As travel restrictions eased in 2021, Koreman headed to the US to meet buyers, only to find himself stranded outside New Zealand for eight months as Delta and then Omicron hit.
His latest headache is the new wave of lockdowns and border closures in China, which he says has him working “24/7” to keep Ignite’s business on track.
The way things work in his business, once a retailer places an order for, say, a million car air fresheners, Ignite has to have the product manufactured on time or it faces big penalties – and that’s after wearing all the manufacturing costs up-front.
If the retailer can’t organise pickup and freight, that’s on them – but Koreman still tries to help out on that front to keep relations smooth.
Smells like keen spirit
One recent scrape involved Ignite’s fragrance supplier – a Swiss firm that had closed its factor in China after a lockdown. Koreman sourced fragrance from an alternative supplier in Taiwan but, even though he was willing to stump for the extra cost of air freight, “We couldn’t fly it into Shanghai, because Shanghai is in complete lockdown. So we had to fly it into Shenzen, then get it to Shanghai. It was really tight.”
Then Ignite’s cardboard manufacturer went into a snap lockdown, just days before Koreman’s firm needed to fill a big order.
“We had one week to find another supplier who could supply us with over 1.2 million cardboard header cards for the air fresheners. And ships were being booked out due to them being unable to enter the Shanghai port, causing delays.
“Every other cardboard maker had a full production schedule, but after negotiations with multiple plants, one was found that could squeeze the order in.
“You just have to find a way. because if you don’t, you lose money.”
The order was back on track for its manufacturing deadline, but Koreman would still not have product to display during a key meeting with a buyer for Walmart in the US, as an urgent freight delivery stretched to 25 days. Undeterred, the Kiwi went to a local printer “and then I had to hand-cut it, and I glued on the air fresheners. It did the trick.”
Koreman says he’s currently scrambling “24/7” to keep orders on track.
“You have to get really creative,” he says. And just do a lot of graft. The young entrepreneur met with the Herald on Monday – a brief respite because it was Sunday for buyers in the US – after spending the weekend working. At 11.30pm on Saturday night – when some of his peers would have been partying – Koreman was on a call to China.

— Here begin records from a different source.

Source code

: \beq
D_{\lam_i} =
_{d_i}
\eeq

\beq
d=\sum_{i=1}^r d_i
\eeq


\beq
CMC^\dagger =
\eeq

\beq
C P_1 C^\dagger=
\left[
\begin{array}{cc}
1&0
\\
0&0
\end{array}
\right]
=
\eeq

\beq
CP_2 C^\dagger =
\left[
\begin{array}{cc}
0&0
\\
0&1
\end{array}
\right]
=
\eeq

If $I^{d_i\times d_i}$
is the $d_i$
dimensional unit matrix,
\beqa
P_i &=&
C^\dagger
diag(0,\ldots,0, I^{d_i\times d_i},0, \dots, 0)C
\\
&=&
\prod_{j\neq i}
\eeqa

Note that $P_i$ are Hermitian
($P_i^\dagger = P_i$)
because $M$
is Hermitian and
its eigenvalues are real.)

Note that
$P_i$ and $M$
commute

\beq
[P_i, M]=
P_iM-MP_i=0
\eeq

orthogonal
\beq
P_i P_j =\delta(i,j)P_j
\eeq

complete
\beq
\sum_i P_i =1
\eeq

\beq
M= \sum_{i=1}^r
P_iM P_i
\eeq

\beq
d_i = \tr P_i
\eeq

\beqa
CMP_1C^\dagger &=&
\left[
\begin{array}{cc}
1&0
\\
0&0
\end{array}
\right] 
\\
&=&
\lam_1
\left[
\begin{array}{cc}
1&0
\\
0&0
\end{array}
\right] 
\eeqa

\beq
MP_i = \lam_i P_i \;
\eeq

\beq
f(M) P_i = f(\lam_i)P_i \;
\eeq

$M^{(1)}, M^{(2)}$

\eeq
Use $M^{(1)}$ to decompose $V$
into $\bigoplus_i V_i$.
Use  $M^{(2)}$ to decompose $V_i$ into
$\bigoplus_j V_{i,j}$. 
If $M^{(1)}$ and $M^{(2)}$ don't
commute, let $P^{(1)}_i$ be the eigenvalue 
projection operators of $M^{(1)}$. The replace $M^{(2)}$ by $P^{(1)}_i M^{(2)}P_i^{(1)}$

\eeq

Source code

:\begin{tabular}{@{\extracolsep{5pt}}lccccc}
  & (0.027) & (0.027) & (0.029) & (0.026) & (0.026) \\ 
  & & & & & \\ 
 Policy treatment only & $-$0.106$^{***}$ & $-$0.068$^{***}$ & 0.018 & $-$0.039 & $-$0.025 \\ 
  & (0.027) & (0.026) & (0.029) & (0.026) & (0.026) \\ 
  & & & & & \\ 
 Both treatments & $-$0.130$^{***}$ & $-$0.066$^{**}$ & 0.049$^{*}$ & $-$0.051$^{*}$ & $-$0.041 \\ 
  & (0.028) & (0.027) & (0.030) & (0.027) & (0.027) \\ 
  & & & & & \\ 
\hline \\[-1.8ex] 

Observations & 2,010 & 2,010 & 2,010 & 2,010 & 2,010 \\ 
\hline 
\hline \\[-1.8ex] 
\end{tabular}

The entrepreneur knows things won’t get a lot easier when he finally makes it back to Hong Kong.
On top of the endless pandemic, there’s the political unrest. Before departing for NZ before the first lockdown here, Koreman managed to get tear-gassed as he ventured too close to a protest. He says some of his friends in areas like finance have now left the city-state. But for fast-moving consumer goods, Hong Kong is still the place to be, Koreman says.
He plans to return. He doesn’t give up easily.